Saved entries:
=== Begin Enclosure ===
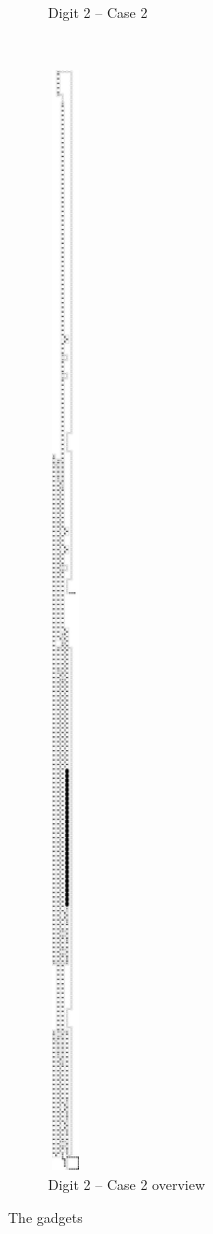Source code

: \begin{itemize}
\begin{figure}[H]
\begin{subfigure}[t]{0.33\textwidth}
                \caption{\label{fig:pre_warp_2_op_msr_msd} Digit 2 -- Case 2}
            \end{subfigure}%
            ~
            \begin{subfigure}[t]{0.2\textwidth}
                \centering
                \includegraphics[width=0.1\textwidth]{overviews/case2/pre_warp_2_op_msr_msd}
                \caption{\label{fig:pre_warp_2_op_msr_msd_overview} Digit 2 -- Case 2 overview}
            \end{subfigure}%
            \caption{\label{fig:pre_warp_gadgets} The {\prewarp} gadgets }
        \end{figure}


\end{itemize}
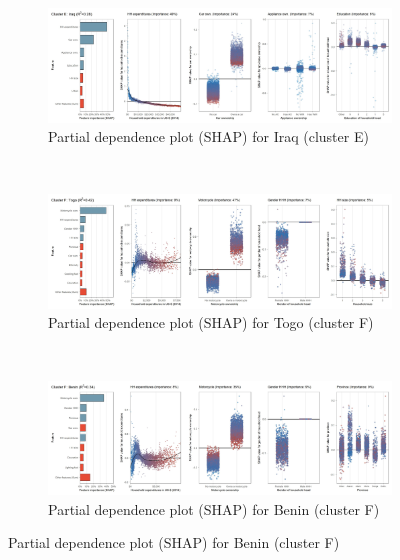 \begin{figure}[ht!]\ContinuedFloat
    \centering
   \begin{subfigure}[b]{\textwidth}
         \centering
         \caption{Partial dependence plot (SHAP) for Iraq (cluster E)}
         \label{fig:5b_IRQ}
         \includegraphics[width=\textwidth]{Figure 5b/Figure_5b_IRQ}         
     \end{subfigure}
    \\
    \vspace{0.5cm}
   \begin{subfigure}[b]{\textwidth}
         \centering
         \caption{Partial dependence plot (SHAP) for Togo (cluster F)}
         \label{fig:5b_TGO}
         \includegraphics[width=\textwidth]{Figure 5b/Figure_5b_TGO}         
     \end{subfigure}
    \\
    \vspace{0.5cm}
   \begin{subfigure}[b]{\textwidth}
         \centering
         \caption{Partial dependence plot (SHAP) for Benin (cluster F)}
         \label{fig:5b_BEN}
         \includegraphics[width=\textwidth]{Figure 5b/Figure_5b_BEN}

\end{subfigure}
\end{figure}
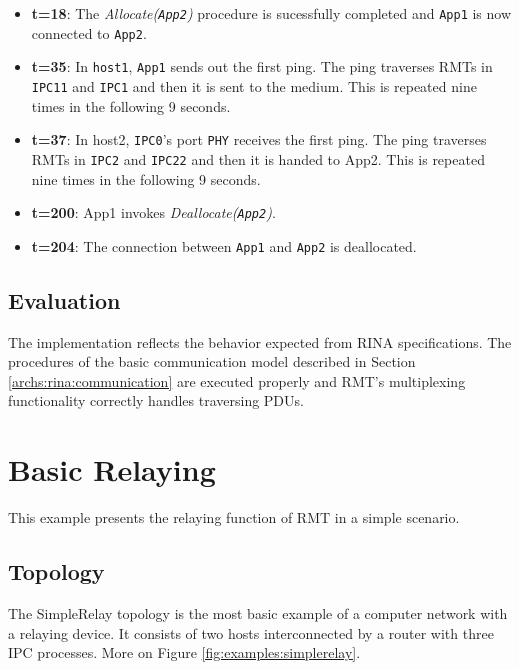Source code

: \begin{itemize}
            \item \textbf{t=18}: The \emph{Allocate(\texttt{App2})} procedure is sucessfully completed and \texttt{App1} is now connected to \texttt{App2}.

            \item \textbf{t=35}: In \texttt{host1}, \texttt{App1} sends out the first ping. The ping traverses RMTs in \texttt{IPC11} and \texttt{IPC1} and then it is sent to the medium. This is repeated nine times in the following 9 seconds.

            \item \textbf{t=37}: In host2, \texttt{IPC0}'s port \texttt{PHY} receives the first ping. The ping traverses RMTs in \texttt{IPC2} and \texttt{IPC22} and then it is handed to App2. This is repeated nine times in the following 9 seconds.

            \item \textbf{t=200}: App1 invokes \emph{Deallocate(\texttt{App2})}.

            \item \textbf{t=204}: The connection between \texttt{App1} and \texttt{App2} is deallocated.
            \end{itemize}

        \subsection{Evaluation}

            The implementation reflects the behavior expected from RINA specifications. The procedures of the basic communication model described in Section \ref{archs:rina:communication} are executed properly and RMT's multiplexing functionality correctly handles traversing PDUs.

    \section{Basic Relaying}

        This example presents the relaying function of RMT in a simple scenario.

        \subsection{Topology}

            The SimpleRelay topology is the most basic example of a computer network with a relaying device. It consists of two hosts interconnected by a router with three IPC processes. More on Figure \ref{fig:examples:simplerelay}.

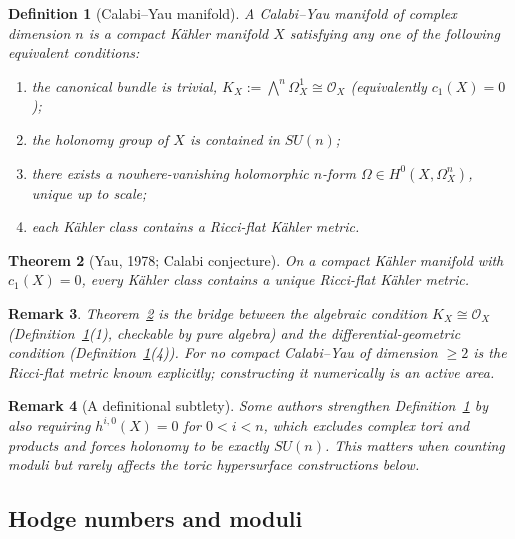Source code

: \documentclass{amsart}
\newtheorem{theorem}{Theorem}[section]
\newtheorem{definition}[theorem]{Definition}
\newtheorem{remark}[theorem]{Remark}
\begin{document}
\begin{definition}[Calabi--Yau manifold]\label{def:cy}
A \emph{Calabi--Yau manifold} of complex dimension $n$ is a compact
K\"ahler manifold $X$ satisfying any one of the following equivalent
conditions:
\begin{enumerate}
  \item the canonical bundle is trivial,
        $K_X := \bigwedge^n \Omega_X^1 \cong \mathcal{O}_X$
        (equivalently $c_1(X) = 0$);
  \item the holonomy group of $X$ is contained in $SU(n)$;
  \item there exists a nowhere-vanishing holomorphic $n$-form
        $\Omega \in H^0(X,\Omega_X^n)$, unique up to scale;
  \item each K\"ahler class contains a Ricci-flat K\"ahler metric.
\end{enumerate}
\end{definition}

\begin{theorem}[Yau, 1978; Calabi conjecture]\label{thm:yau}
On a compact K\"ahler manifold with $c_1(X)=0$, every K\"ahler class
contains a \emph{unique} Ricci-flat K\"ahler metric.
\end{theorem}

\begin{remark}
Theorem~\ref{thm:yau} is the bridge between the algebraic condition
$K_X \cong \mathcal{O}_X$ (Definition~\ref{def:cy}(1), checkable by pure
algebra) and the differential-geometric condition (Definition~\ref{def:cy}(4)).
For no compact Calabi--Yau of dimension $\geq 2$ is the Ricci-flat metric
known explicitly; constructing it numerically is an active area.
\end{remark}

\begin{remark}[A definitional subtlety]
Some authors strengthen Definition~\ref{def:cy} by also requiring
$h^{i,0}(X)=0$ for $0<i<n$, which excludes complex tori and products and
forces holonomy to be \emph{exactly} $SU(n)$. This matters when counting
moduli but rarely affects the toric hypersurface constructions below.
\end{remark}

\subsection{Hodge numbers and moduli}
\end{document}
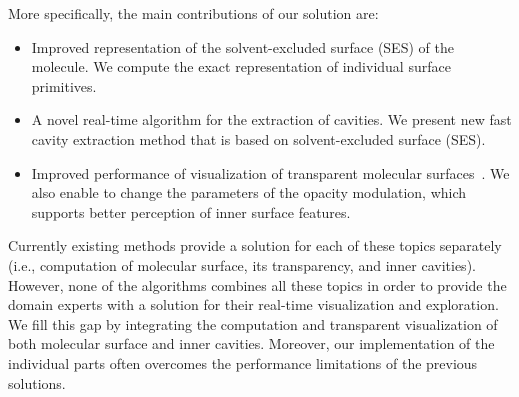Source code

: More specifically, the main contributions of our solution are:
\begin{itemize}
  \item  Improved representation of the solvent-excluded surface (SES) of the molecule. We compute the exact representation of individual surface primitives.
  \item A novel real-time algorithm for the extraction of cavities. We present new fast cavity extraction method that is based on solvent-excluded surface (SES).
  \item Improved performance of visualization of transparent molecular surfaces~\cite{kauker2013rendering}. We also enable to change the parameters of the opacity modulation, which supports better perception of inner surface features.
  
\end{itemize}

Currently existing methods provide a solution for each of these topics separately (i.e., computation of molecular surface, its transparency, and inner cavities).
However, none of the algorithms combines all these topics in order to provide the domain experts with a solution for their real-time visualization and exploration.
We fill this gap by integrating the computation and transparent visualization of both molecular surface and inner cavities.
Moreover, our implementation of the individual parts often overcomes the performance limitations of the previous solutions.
=== End Enclosure ===
*WHAT TO DO*. Apart from the images, every line above is to be given again exactly.

*EXERCISE RESPONSE*.
Source code

: \begin{itemize}
\begin{figure}[H]
\begin{subfigure}[t]{0.33\textwidth}
                \caption{\label{fig:pre_warp_2_op_msr_msd} Digit 2 -- Case 2}
            \end{subfigure}%
            ~
            \begin{subfigure}[t]{0.2\textwidth}
                \centering
                \includegraphics[width=0.1\textwidth]{overviews/case2/pre_warp_2_op_msr_msd}
                \caption{\label{fig:pre_warp_2_op_msr_msd_overview} Digit 2 -- Case 2 overview}
            \end{subfigure}%
            \caption{\label{fig:pre_warp_gadgets} The {\prewarp} gadgets }
        \end{figure}


\end{itemize}
 \begin{figure}[ht!]\ContinuedFloat
    \centering
   \begin{subfigure}[b]{\textwidth}
         \centering
         \caption{Partial dependence plot (SHAP) for Iraq (cluster E)}
         \label{fig:5b_IRQ}
         \includegraphics[width=\textwidth]{Figure 5b/Figure_5b_IRQ}         
     \end{subfigure}
    \\
    \vspace{0.5cm}
   \begin{subfigure}[b]{\textwidth}
         \centering
         \caption{Partial dependence plot (SHAP) for Togo (cluster F)}
         \label{fig:5b_TGO}
         \includegraphics[width=\textwidth]{Figure 5b/Figure_5b_TGO}         
     \end{subfigure}
    \\
    \vspace{0.5cm}
   \begin{subfigure}[b]{\textwidth}
         \centering
         \caption{Partial dependence plot (SHAP) for Benin (cluster F)}
         \label{fig:5b_BEN}
         \includegraphics[width=\textwidth]{Figure 5b/Figure_5b_BEN}

\end{subfigure}
\end{figure}
Source code

: \begin{itemize}
            \item \textbf{t=18}: The \emph{Allocate(\texttt{App2})} procedure is sucessfully completed and \texttt{App1} is now connected to \texttt{App2}.

            \item \textbf{t=35}: In \texttt{host1}, \texttt{App1} sends out the first ping. The ping traverses RMTs in \texttt{IPC11} and \texttt{IPC1} and then it is sent to the medium. This is repeated nine times in the following 9 seconds.

            \item \textbf{t=37}: In host2, \texttt{IPC0}'s port \texttt{PHY} receives the first ping. The ping traverses RMTs in \texttt{IPC2} and \texttt{IPC22} and then it is handed to App2. This is repeated nine times in the following 9 seconds.

            \item \textbf{t=200}: App1 invokes \emph{Deallocate(\texttt{App2})}.

            \item \textbf{t=204}: The connection between \texttt{App1} and \texttt{App2} is deallocated.
            \end{itemize}

        \subsection{Evaluation}

            The implementation reflects the behavior expected from RINA specifications. The procedures of the basic communication model described in Section \ref{archs:rina:communication} are executed properly and RMT's multiplexing functionality correctly handles traversing PDUs.

    \section{Basic Relaying}

        This example presents the relaying function of RMT in a simple scenario.

        \subsection{Topology}

            The SimpleRelay topology is the most basic example of a computer network with a relaying device. It consists of two hosts interconnected by a router with three IPC processes. More on Figure \ref{fig:examples:simplerelay}.

Source code

: \documentclass{amsart}
\newtheorem{theorem}{Theorem}[section]
\newtheorem{definition}[theorem]{Definition}
\newtheorem{remark}[theorem]{Remark}
\begin{document}
\begin{definition}[Calabi--Yau manifold]\label{def:cy}
A \emph{Calabi--Yau manifold} of complex dimension $n$ is a compact
K\"ahler manifold $X$ satisfying any one of the following equivalent
conditions:
\begin{enumerate}
  \item the canonical bundle is trivial,
        $K_X := \bigwedge^n \Omega_X^1 \cong \mathcal{O}_X$
        (equivalently $c_1(X) = 0$);
  \item the holonomy group of $X$ is contained in $SU(n)$;
  \item there exists a nowhere-vanishing holomorphic $n$-form
        $\Omega \in H^0(X,\Omega_X^n)$, unique up to scale;
  \item each K\"ahler class contains a Ricci-flat K\"ahler metric.
\end{enumerate}
\end{definition}

\begin{theorem}[Yau, 1978; Calabi conjecture]\label{thm:yau}
On a compact K\"ahler manifold with $c_1(X)=0$, every K\"ahler class
contains a \emph{unique} Ricci-flat K\"ahler metric.
\end{theorem}

\begin{remark}
Theorem~\ref{thm:yau} is the bridge between the algebraic condition
$K_X \cong \mathcal{O}_X$ (Definition~\ref{def:cy}(1), checkable by pure
algebra) and the differential-geometric condition (Definition~\ref{def:cy}(4)).
For no compact Calabi--Yau of dimension $\geq 2$ is the Ricci-flat metric
known explicitly; constructing it numerically is an active area.
\end{remark}

\begin{remark}[A definitional subtlety]
Some authors strengthen Definition~\ref{def:cy} by also requiring
$h^{i,0}(X)=0$ for $0<i<n$, which excludes complex tori and products and
forces holonomy to be \emph{exactly} $SU(n)$. This matters when counting
moduli but rarely affects the toric hypersurface constructions below.
\end{remark}

\subsection{Hodge numbers and moduli}
\end{document}
Source code

: More specifically, the main contributions of our solution are:
\begin{itemize}
  \item  Improved representation of the solvent-excluded surface (SES) of the molecule. We compute the exact representation of individual surface primitives.
  \item A novel real-time algorithm for the extraction of cavities. We present new fast cavity extraction method that is based on solvent-excluded surface (SES).
  \item Improved performance of visualization of transparent molecular surfaces~\cite{kauker2013rendering}. We also enable to change the parameters of the opacity modulation, which supports better perception of inner surface features.
  
\end{itemize}

Currently existing methods provide a solution for each of these topics separately (i.e., computation of molecular surface, its transparency, and inner cavities).
However, none of the algorithms combines all these topics in order to provide the domain experts with a solution for their real-time visualization and exploration.
We fill this gap by integrating the computation and transparent visualization of both molecular surface and inner cavities.
Moreover, our implementation of the individual parts often overcomes the performance limitations of the previous solutions.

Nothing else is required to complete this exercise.